Dbt Fusion: High-Performance Rust Engine for Data Transformations

4 months ago 19

dbt Fusion Engine


This repo hosts components of the dbt Fusion engine, the foundation for future innovation in dbt. The dbt Fusion engine is written in Rust and is designed for speed, correctness, and has a native understanding of SQL across multiple data warehouse SQL dialects.

Important

Note: the dbt Fusion Engine is in Beta! Bugs and missing functionality compared to dbt Core will be resolved continuously in the lead-up to a final release (see this post for more details).

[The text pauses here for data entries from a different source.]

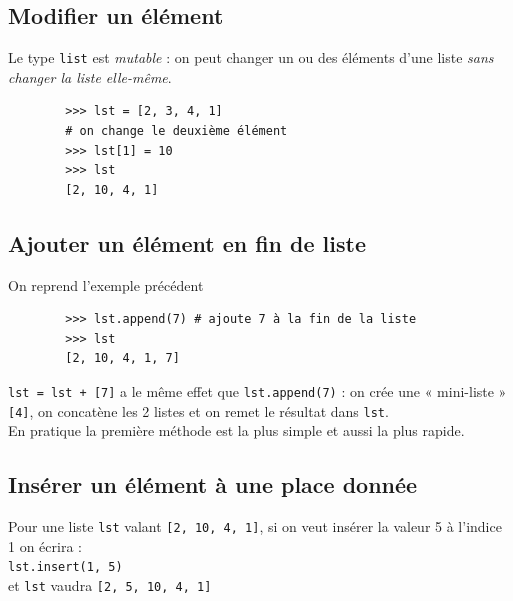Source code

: \subsection{Modifier un élément}
Le type \texttt{list} est \textit{mutable} : on peut changer un ou des éléments d'une liste \textit{sans changer la liste elle-même}.

\begin{pyc}
	\begin{verbatim}
		>>> lst = [2, 3, 4, 1]
		# on change le deuxième élément
		>>> lst[1] = 10
		>>> lst
		[2, 10, 4, 1]
	\end{verbatim}
\end{pyc}
\subsection{Ajouter un élément en fin de liste}

On reprend l'exemple précédent

\begin{pyc}
	\begin{verbatim}
		>>> lst.append(7) # ajoute 7 à la fin de la liste
		>>> lst
		[2, 10, 4, 1, 7]
	\end{verbatim}
\end{pyc}

\begin{remarque}
	\texttt{lst = lst + [7]} a le même effet  que \texttt{lst.append(7)} : on crée une « mini-liste » \texttt{[4]}, on concatène les 2 listes et on remet le résultat dans \texttt{lst}.\\
	En pratique la première méthode est la plus simple et aussi la plus rapide.
\end{remarque}

\subsection{Insérer un élément à une place donnée}

Pour une liste \texttt{lst} valant \texttt{[2, 10, 4, 1]}, si on veut insérer la valeur 5 à l'indice 1 on écrira :\\

\texttt{lst.insert(1, 5)} \\

et \texttt{lst} vaudra \texttt{[2, 5, 10, 4, 1]}\\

The dbt Fusion engine is a ground-up, first principles rewrite of the dbt Core execution engine, built to be interoperable with the standard dbt authoring layer. Fusion enforces some ambiguous areas of the authoring spec more strictly than dbt Core to ensure correctness (for example, dbt Core does not proactively validate most YAML configurations). Many of these discrepancies can be fixed automatically with the dbt Autofix tool.

Beyond conformance with dbt Core, Fusion also contains new SQL Comprehension capabilities, a language server, modern ADBC drivers for warehouse connections, and more. While dbt Core was written in Python, the dbt Fusion engine is written in Rust, and compiled to a single application binary.

You can install dbt-fusion onto your local machine, a docker container, or a machine in the cloud. It is designed for flexible installation, with no dependencies on other libraries. The only libraries that dbt Fusion will load are its corresponding database drivers.

The dbt Fusion engine is being released to this repository incrementally, so, until this note is removed this repository contains only a subset of the crates that make the core of the engine work. These crates are published incrementally starting on May 28.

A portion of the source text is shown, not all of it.